No, to akurat te brakujące 10 tysi.
Printable View
ale czy ja ja odrzucilem za znaczek......... za takie pieniadze da sie kupic auto w duzo lepszym stanie opisalem to auto tylko dlatego ze sprzedawca mowi ze to igla a tak zwyczajnie nie jest. zreszta nie oszukujmy sie jest to auto malo praktyczne bardziej nawet niz gt wiec jesli chce sie je sprzedac trzeba zrobic super badz trafic fanatyka........a skoro wisi juz blisko miesiac tak jak i twoje ludzie snuja domysly ze skladane z 5 skoro nikt jeszcze nie KUPIL..........sam wystawilem gt na sprzedaz i daje sobie spokoj (-=
lol, praktyczniejszego auta nie sprzedaje sie w przeciagu 2-4tygodni w obecnym czasie, a co dopiero Brere. Hello, mamy srogą zimę i Ci co dzwonią o inne auta w pierwszej kolejności pytają o śnieg, opony zimowe, a dopiero później zadają pozostałe pytania. Moja Brera jeść nie woła, jest to na tyle rzadkie auto, że nie przejmuje się tym. Do tego przy obecnej polityce UE za niedługo będzie to rarytas i rzadkość, bo większość samochodów będzie miała silniki 1.4T i 250KM pod maską ;)
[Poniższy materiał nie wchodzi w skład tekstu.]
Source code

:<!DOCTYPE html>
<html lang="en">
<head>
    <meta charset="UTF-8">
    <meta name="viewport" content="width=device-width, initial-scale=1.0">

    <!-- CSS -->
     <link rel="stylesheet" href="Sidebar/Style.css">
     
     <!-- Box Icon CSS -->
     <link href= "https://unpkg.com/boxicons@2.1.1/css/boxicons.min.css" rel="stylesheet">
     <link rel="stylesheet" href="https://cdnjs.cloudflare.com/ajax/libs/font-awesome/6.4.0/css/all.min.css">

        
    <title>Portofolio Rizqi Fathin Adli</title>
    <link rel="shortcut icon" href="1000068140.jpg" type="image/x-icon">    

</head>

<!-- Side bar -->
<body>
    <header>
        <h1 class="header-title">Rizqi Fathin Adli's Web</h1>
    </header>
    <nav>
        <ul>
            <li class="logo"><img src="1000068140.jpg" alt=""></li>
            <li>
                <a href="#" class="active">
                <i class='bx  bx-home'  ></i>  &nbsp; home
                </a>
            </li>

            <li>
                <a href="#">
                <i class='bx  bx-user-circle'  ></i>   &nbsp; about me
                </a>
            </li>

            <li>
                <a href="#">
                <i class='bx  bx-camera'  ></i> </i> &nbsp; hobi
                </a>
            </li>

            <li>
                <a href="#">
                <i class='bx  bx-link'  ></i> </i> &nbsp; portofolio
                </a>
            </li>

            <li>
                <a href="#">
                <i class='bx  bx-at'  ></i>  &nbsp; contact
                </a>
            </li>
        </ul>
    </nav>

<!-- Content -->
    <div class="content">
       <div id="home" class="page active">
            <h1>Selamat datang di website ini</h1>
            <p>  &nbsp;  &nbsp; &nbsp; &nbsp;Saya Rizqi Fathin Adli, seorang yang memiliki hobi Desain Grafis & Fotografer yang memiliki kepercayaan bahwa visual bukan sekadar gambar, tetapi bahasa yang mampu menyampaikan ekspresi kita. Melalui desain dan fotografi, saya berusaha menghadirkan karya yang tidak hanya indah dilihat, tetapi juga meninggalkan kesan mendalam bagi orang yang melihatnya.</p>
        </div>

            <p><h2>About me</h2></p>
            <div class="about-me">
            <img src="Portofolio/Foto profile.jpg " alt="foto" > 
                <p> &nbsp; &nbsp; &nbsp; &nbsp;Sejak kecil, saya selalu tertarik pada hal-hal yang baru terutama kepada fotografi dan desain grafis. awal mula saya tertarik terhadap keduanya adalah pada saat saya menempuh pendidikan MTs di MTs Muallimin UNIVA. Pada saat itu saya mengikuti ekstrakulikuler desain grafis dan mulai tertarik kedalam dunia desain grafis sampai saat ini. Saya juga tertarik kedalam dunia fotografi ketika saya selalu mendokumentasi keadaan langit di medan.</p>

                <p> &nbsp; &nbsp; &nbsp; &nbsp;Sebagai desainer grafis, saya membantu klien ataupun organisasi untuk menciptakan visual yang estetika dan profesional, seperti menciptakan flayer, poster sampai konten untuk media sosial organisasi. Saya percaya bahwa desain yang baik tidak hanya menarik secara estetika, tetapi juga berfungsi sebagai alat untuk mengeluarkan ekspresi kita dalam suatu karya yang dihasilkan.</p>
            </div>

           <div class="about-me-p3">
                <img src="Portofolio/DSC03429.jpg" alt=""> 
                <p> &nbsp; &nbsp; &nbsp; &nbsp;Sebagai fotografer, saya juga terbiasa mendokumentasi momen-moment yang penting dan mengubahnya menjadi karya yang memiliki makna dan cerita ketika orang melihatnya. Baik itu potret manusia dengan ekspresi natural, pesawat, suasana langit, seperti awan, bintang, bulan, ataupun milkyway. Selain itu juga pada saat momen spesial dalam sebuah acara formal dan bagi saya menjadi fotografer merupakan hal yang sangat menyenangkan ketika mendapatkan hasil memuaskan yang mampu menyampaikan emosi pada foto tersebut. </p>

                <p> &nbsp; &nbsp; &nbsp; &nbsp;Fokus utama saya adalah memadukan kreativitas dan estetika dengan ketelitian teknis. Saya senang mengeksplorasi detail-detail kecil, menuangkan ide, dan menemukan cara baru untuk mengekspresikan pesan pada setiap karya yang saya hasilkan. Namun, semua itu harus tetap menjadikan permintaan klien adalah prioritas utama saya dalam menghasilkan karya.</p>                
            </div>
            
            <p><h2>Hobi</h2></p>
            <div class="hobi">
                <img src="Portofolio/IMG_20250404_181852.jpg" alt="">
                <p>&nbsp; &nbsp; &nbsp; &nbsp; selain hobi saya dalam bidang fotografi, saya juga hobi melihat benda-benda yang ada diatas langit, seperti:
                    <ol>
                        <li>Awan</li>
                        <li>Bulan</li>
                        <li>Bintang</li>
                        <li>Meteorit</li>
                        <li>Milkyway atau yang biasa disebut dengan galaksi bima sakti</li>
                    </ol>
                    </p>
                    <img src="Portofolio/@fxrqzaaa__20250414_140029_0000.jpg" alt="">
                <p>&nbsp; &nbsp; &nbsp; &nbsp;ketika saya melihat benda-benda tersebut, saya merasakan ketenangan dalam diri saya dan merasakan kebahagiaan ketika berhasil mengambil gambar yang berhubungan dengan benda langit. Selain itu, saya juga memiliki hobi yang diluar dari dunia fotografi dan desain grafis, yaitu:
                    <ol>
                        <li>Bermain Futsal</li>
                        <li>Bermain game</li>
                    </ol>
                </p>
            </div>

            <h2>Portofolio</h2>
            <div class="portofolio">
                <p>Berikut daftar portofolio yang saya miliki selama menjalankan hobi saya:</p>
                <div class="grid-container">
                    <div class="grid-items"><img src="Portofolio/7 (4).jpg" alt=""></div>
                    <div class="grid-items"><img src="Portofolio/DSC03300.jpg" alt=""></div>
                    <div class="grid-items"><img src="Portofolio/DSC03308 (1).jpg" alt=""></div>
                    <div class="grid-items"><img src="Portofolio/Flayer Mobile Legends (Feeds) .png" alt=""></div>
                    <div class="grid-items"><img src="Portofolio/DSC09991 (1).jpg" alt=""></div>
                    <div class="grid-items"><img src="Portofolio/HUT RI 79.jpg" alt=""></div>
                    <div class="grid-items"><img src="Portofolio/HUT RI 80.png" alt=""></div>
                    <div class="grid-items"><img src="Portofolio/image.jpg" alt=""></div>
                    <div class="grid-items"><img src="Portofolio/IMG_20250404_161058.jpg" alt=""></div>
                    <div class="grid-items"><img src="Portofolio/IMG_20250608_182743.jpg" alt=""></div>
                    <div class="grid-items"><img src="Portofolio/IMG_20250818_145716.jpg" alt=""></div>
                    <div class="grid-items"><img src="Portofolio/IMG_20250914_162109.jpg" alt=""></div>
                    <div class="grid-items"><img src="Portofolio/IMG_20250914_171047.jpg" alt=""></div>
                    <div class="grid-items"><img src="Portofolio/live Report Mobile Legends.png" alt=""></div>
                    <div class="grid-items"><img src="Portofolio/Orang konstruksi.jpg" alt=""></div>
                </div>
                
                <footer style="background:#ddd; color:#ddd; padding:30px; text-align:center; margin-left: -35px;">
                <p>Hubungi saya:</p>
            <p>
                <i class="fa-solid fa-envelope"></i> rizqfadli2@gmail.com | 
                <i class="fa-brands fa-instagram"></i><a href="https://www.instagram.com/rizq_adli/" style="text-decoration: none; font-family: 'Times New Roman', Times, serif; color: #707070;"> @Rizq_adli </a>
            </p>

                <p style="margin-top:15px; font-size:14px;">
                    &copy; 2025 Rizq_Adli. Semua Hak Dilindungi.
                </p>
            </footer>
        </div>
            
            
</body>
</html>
Pomimo tego, że mam porównywalne auto jeśli chodzi o moc/moment, to tylko w Brerze mam uśmiech na twarzy przy dodawaniu gazu już od momentu ruszania.
widze nie pogadam z wami (-= naprawde sporo pracy trzeba by bylo w nia wlozyc...........moze tak pisze bo trafilo mi sie ladne gt w ktorym nie ma sie do czego poki co przyczepic..............takze prosze o wyrozumialosc..........znaczek to max 100 zl ale tam bylo naprawde potrzeba sporej kosmetyki..........maska tylni zderzak.........
Wiesz - pytanie, czy po tej kosmetyce auto będzie faktycznie w stanie perfekt, czy tylko będzie miało "na chwilę" zamaskowane wady.
Pomalowanie maski, zderzaka, wymiana znaczka - to nie są poważne problemy przy takim aucie. No chyba, że z maski odpada płat szpachli o grubości pół centymetra, wtedy sprawa jest jasna. Jest do zrobienia parę poprawek - negocjujesz cenę i tyle.
W przypadku takiego auta miesiąc to na ogół dopiero początek. Takie auta sprzedają się po kilka miesięcy, zwłaszcza w naszym kraju. Rozmawiałem na ten temat jakiś czas temu z handlarzem, który sprzedał dwie Brery. Jedną sprzedawał prawie rok, drugą już po kilku miesiącach, ale nie w Polsce.
Ja sam kupiłem Brerę z pełną świadomością, że jest to auto z kategorii tych niesprzedawalnych, hehe.